Peugeot shrugs. “The fact is we now have three bodies left in or near this underground set of passages. We need someone to confirm what else we should know about these tunnels. Lou. Jankowski.” He turns to me and the other photographer. “Let’s go.”
Back outside the bakery, several onlookers snap photos on their phones and record the storefront activity. A car honks at the crowd spilling onto the road. I pull my hair from my ponytail and try to hide behind it as Peugeot says something about the utmost confidentiality and respect being shown to law enforcement when I’m invited to a crime scene. He makes me show him the photos I took inside, as if eavesdropping on one conversation shot my credibility.
As he flips through the three dozen pictures, relief courses through me. I just cleared my memory card last night, and I make it a habit each time I download images to my computer. If someone saw the photos I took of the body in The Stakehouse’s cooler, it would be apocalyptic on all levels.

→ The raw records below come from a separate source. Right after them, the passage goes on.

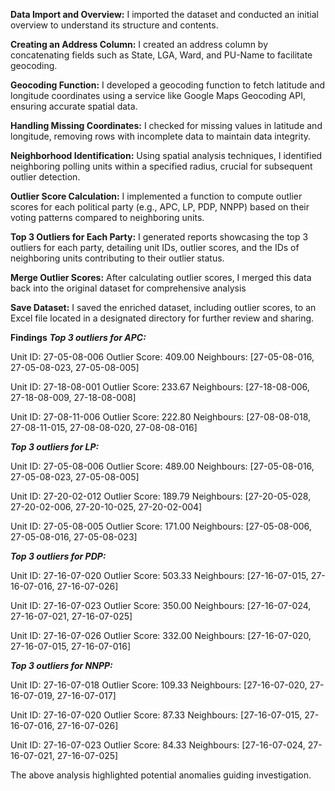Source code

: 
**Data Import and Overview:**
I imported the dataset and conducted an initial overview to understand its structure and contents.

**Creating an Address Column:** 
I created an address column by concatenating fields such as State, LGA, Ward, and PU-Name to facilitate geocoding.

**Geocoding Function:**
I developed a geocoding function to fetch latitude and longitude coordinates using a service like Google Maps Geocoding API, ensuring accurate spatial data.

**Handling Missing Coordinates:**
I checked for missing values in latitude and longitude, removing rows with incomplete data to maintain data integrity.

**Neighborhood Identification:**
Using spatial analysis techniques, I identified neighboring polling units within a specified radius, crucial for subsequent outlier detection.

**Outlier Score Calculation:**
I implemented a function to compute outlier scores for each political party (e.g., APC, LP, PDP, NNPP) based on their voting patterns compared to neighboring units.

**Top 3 Outliers for Each Party:**
I generated reports showcasing the top 3 outliers for each party, detailing unit IDs, outlier scores, and the IDs of neighboring units contributing to their outlier status.

**Merge Outlier Scores:**
After calculating outlier scores, I merged this data back into the original dataset for comprehensive analysis

**Save Dataset:** I saved the enriched dataset, including outlier scores, to an Excel file located in a designated directory for further review and sharing.

**Findings**
***Top 3 outliers for APC:***

Unit ID: 27-05-08-006
Outlier Score: 409.00
Neighbours: [27-05-08-016, 27-05-08-023, 27-05-08-005]

Unit ID: 27-18-08-001
Outlier Score: 233.67
Neighbours: [27-18-08-006, 27-18-08-009, 27-18-08-008]

Unit ID: 27-08-11-006
Outlier Score: 222.80
Neighbours: [27-08-08-018, 27-08-11-015, 27-08-08-020, 27-08-08-016]

***Top 3 outliers for LP:***

Unit ID: 27-05-08-006
Outlier Score: 489.00
Neighbours: [27-05-08-016, 27-05-08-023, 27-05-08-005]

Unit ID: 27-20-02-012
Outlier Score: 189.79
Neighbours: [27-20-05-028, 27-20-02-006, 27-20-10-025, 27-20-02-004]

Unit ID: 27-05-08-005
Outlier Score: 171.00
Neighbours: [27-05-08-006, 27-05-08-016, 27-05-08-023]

***Top 3 outliers for PDP:***

Unit ID: 27-16-07-020
Outlier Score: 503.33
Neighbours: [27-16-07-015, 27-16-07-016, 27-16-07-026]

Unit ID: 27-16-07-023
Outlier Score: 350.00
Neighbours: [27-16-07-024, 27-16-07-021, 27-16-07-025]

Unit ID: 27-16-07-026
Outlier Score: 332.00
Neighbours: [27-16-07-020, 27-16-07-015, 27-16-07-016]

***Top 3 outliers for NNPP:***

Unit ID: 27-16-07-018
Outlier Score: 109.33
Neighbours: [27-16-07-020, 27-16-07-019, 27-16-07-017]

Unit ID: 27-16-07-020
Outlier Score: 87.33
Neighbours: [27-16-07-015, 27-16-07-016, 27-16-07-026]

Unit ID: 27-16-07-023
Outlier Score: 84.33
Neighbours: [27-16-07-024, 27-16-07-021, 27-16-07-025]

The above analysis highlighted potential anomalies guiding  investigation.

Peugeot lifts his eyes to mine. “All right. You’re free to go.” He hands back my camera, then heads indoors.
“Sergeant Peugeot?”
He pauses, already past the threshold. “Yeah?”
My tongue slides between my lips, hesitates.
“Spit it out, Lou. I’ve got things to do.” He turns sideways to allow another officer to pass.
“Right. I was just wondering—is Gia Silva still a person of interest in these murders?”
Peugeot’s eyes narrow. “Yes, she is. You can follow the updates on any local news website. Now, if you’ll excuse me—”
“She’s not it,” I blurt out. “She’s not your murderer or your ringleader. She’s too young, and she couldn’t have . . .” Words pointing out the low likelihood of her knowing as many facts about my family as the killer does die on my lips. But as Peugeot takes a step toward me, good sense replaces the momentary impulse—the desire to save someone else from the prejudgment I’ve struggled against. Sharing my rationale would only expose me before I’ve got anything to offer the world in my defense.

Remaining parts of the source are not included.